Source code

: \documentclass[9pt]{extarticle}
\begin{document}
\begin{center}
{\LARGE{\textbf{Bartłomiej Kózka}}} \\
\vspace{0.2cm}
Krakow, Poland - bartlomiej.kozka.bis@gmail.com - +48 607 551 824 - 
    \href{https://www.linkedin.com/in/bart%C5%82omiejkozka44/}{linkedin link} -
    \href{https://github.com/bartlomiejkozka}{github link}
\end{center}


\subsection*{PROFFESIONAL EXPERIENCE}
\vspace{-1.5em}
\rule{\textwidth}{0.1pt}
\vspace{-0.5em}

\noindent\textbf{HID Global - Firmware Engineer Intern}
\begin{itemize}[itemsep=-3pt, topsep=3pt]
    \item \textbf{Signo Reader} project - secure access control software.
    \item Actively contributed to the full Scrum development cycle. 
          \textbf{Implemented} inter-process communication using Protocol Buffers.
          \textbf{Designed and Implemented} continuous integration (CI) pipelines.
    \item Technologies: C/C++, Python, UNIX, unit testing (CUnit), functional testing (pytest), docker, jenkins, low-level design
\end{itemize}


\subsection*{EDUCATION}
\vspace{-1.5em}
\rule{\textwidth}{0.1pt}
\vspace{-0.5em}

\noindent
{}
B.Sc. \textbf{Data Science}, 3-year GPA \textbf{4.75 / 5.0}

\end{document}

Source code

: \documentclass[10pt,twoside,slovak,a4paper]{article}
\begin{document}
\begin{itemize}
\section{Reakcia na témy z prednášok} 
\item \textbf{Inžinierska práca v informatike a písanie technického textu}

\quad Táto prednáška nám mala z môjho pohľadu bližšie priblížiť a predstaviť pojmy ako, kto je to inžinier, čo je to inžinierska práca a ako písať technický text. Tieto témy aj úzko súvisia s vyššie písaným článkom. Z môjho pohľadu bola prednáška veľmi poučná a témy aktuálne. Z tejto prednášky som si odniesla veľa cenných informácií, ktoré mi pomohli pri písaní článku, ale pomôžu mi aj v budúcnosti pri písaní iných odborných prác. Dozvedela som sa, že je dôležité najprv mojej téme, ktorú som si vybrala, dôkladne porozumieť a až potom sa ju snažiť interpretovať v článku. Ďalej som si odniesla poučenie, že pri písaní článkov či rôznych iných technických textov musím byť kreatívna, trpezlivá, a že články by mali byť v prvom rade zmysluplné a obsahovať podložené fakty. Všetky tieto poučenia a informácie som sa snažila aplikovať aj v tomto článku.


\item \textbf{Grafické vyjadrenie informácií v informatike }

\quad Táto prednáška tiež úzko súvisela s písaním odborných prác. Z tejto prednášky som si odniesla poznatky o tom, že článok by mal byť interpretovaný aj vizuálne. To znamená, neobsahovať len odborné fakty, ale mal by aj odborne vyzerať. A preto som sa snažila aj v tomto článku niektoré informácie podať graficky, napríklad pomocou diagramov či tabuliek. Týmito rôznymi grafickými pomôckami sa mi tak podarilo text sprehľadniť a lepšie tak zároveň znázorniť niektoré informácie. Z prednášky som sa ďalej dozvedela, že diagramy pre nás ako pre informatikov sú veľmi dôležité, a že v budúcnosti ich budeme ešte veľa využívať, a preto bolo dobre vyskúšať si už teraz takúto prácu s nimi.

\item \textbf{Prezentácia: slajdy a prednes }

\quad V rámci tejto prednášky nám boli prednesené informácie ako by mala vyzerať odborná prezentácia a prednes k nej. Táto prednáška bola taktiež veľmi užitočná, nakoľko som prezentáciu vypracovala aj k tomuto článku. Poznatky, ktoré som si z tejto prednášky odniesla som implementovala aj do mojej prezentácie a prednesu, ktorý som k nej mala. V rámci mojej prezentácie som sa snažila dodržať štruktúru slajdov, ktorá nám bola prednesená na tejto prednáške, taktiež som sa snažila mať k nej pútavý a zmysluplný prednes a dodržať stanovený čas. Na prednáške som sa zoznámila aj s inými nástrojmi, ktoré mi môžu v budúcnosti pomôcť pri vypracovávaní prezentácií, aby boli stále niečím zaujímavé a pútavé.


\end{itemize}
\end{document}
───
- **ACTIVITY**: Copy each line of the listing that carries the string "link".

- **TASK RESULT**:
    \href{https://www.linkedin.com/in/bart%C5%82omiejkozka44/}{linkedin link} -
    \href{https://github.com/bartlomiejkozka}{github link}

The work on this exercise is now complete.